J'ai donc pris la décision d'ouvrir le Musée sur le monde extérieur en plaçant une vitre de 3m de largeur et de 6 m de hauteur devant cette ouverture qui donnait sur la banlieue de Prato.
Ce Grand verre garde de son aïeul duchampien la relation essentielle qui s'établit entre l'arrière-plan de l'œuvre, le monde tel qu'il est au moment de la visite du spectateur, et le premier plan. Le Grand Verre de Prato n'accueille aucun dessin, il n'y a pas d'œuvre sur ce plan transparent. Il n'y a donc rien à reconnaître qui proposerait une différence entre la surface de l'œuvre et l'arrière-plan historique devant lequel il se dresse. Entre l'espace de perception du spectateur, sa structure physiologique qui élabore les informations et développe les sensations, et la surface transparente du verre qui fonctionne comme une délimitation, tout se passe comme s'il n'y avait pas de solution de continuité. L'absence de tout dessin sur le Grand verre lui assigne le rôle fonctionnel d'une paire de lunettes; on regarde à travers, on ne regarde pas la surface. S'il n'y a rien qui est désigné comme étant à regarder, le spectateur doit décider de ce qu’il y a à voir, mais aussi - et c'est une opération bien plus complexe - s'il y a seulement quelque chose à voir. Goethe note dans son journal après la traversée en mer de Naples à Palerme le 3 avril 1787, « Si on ne s'est jamais vu cerné par la mer toute autour de nous, on ne peut pas se faire une idée du monde et de sa propre relation au monde »22
(Trad. de l'auteur) Johann Wolfgang von Goethe, Die Ialienische Reise, in Dtv Gesamtausgabe 24 - 25, éd München Dtv, 1962. Trad. fr. : Johann Wolfgang von Goethe, Le voyage en Italie, éd. Bartillat, Paris, 2011, (coll. Omnia).
Cette question occupait à l'époque une place centrale dans mon travail. Ce n'est plus dans l'œuvre qu'il y a quelque chose à regarder, mais c’est à travers elle que je peux faire l'expérience réelle du monde. Après tous ces artistes, qui depuis l'après-guerre étaient partis dans le monde pour faire ce que Fontana avait décrit dans son Manifesto Blanco de 1946 avec les mots : "mettre fin au problème de la forme en art pour épouser toutes les formes et les intégrer à un espace total où l’art ne décrit plus le monde mais le fait être par les ondes lumineuses, sonores et par les matériaux", je ne pouvais plus penser l'œuvre dans les termes de la représentation. Ce présupposé de l'après-guerre nous place face au problème d'une forme qui n'est plus à reconnaître, il ne s'agit plus d'attribuer un objet à un signe, il s'agit au contraire de l'identifier. C'est-à-dire de faire l'opération complexe de sortir une forme d'un ensemble indistinct qui se présente à nos yeux. Il s'agit donc de cerner la forme en tant que telle et de lui attribuer une fonction par rapport à tout ce que nous percevons du monde. Face au Grand verre qui permet au regard de parcourir la banlieue de Prato, le spectateur se doit de savoir s'il y a un objet à saisir, à isoler pour pouvoir commencer à construire du sens. Sans cette première opération d'identification, il ne peut en aucun cas ordonner toutes les informations que ses sens lui transmettent.
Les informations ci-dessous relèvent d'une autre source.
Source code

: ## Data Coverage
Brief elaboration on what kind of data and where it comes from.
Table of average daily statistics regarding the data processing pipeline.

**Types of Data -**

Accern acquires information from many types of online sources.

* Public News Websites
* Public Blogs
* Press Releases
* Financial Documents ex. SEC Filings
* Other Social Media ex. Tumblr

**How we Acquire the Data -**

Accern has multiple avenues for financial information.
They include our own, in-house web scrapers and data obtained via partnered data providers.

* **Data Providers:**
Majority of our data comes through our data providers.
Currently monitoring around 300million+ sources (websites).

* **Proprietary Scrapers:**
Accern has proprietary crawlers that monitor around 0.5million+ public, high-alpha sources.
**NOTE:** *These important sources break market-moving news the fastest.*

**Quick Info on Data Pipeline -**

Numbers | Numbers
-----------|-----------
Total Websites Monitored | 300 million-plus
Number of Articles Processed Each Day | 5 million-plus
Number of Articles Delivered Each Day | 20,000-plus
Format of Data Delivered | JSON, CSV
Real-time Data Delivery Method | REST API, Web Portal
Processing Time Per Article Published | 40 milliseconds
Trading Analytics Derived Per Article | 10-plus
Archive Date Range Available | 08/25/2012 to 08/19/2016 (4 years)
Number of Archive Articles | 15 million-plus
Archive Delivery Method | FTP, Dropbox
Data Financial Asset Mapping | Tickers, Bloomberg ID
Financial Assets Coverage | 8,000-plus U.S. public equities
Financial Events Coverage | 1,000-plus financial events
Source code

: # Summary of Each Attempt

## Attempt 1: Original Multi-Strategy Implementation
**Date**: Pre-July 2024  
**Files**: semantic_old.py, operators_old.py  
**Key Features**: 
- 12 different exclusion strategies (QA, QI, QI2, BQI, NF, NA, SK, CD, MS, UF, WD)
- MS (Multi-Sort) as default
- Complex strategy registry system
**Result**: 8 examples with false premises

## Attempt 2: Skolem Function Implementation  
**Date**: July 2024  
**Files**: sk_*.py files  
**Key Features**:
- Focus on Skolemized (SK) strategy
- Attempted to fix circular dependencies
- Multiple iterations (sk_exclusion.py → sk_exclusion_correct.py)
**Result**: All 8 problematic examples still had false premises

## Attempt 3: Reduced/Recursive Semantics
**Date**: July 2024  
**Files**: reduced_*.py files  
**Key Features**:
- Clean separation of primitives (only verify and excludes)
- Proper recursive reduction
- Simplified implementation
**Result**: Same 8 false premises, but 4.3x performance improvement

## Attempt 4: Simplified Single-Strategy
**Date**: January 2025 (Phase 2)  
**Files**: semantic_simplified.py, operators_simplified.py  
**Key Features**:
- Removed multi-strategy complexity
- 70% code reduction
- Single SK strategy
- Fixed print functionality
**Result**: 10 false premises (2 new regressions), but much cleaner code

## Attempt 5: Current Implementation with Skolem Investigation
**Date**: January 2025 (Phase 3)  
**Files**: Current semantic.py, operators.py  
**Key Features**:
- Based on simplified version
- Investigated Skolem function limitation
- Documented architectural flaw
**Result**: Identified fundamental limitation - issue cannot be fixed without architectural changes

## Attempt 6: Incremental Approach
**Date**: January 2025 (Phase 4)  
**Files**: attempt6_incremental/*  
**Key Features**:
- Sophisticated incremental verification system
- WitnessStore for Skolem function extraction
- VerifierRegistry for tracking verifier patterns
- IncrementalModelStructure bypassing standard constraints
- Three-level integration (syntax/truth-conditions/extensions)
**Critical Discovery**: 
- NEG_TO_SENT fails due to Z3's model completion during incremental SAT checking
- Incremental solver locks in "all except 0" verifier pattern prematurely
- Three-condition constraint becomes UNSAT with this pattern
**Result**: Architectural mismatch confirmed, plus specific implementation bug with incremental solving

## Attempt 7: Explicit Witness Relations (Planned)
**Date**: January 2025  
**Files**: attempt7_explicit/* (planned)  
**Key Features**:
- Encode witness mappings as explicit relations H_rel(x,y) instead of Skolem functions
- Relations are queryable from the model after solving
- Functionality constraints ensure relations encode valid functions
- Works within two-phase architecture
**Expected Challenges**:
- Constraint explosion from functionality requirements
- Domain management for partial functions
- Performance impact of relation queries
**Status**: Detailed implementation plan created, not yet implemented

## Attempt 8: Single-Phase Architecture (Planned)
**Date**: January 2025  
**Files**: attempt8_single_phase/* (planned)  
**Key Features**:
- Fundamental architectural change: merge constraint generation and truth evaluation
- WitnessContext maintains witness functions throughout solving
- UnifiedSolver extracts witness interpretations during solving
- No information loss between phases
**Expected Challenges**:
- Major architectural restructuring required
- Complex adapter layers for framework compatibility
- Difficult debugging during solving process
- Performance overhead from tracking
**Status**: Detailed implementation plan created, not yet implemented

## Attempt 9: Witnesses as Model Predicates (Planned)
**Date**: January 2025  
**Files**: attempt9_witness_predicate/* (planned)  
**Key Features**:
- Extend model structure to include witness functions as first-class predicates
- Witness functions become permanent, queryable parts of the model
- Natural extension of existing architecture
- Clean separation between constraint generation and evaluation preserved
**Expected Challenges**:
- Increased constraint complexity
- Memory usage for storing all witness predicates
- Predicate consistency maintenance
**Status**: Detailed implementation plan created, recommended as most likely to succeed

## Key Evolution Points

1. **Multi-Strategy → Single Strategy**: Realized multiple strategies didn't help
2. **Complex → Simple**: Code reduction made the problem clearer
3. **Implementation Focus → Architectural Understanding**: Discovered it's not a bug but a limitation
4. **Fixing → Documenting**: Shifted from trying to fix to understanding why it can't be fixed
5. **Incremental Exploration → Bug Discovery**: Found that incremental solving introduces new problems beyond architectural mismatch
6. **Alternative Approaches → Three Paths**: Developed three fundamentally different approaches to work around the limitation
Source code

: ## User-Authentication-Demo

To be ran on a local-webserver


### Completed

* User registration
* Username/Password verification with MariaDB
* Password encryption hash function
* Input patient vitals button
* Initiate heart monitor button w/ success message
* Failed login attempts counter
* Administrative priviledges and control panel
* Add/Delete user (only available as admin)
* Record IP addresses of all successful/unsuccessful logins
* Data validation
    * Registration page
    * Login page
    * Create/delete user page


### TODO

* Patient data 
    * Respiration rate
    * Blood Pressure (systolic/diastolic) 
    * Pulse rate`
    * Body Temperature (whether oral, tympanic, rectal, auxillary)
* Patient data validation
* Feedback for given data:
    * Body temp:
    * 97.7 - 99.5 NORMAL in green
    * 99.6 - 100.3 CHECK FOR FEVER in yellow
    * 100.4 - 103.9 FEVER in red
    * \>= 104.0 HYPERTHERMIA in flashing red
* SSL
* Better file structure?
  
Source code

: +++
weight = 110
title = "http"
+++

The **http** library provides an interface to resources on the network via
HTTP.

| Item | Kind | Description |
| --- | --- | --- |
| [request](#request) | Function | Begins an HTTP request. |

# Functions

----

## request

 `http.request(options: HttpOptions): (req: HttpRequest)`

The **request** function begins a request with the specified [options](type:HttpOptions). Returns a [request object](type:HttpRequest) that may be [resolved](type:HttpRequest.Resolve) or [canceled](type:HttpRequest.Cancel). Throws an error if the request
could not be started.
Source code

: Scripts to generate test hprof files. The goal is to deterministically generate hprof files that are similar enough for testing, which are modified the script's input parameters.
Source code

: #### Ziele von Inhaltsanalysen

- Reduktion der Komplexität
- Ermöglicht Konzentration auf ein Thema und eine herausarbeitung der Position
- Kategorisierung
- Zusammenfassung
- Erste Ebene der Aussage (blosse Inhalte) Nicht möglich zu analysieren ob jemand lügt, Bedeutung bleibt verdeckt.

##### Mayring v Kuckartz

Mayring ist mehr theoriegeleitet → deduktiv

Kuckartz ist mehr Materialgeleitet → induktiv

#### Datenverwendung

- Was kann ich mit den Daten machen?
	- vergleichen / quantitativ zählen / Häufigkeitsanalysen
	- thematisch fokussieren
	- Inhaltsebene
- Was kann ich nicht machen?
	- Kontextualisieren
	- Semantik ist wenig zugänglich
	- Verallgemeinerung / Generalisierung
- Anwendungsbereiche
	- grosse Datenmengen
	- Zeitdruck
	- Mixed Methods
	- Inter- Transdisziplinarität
La situation précise de cette exposition m'a obligé à réorienter mes réflexions sur la perception et la fonction de l'œuvre. Il fallait intégrer à l'expérimentation subjective du spectateur, l'urgence politique et donc concrète qui résultait de l'annonce de ce nouveau conflit mondial. Le problème complexe de la relation entre un fait déterminé de nature historique et l'indétermination individuelle de ce qu'on perçoit du monde a profondément remis en question mon travail. L'odeur chaude du plomb qui s'évapore, le froid qui venait du Grand Verre en ce mois de janvier, et surtout le centre vide de la salle d'exposition occupé par le corps du spectateur étaient des indices sur mon état d'âme et sur les préoccupations qui nous habitaient tous. Il ne s'agit pourtant que de traces qui permettaient à une personne attentive de capter l'atmosphère qui se dégageait des œuvres et d'en déduire que le moment historique jouait un rôle essentiel dans l'installation. Je n'étais pas satisfait de cette situation, même si je sentais avec certitude que jamais je n’aurais voulu que l'objet politique passe au premier plan et devienne une annonce ou un manifeste de ce qu'il faut penser de la situation géopolitique. Beaucoup de mes collègues ont choisi cette voie pendant les années 90. À l’inverse, il m’était clair que le sens de l'œuvre devait rester indéterminé. Garder la complexité de l'œuvre basée sur les contradictions auxquelles s'expose tout regard subjectif était un choix volontaire.
Dans le catalogue de cette exposition, j'avais publié cette phrase : "Nous avons des réponses en main, mais nous avons aussi un sérieux problème : une culture humaniste requiert de l’attention et du soin de la part de celui qui regarde et écoute. Nos lamentations ont fini par enterrer jusqu'à la dernière fourmi. Tous aux aguets, l'art a des solutions schizophréniques et sages."33
Una Scena Emergente: artisti italiani contemporanei, éd Centro per l'Arte Contemporanea Luigi Pecci, Prato, et La Scena : Zeitgenössische Kunst aus Norditalien, éd. Museum Moderner Kunst, Stiftung Ludwig, Vienne, 1991.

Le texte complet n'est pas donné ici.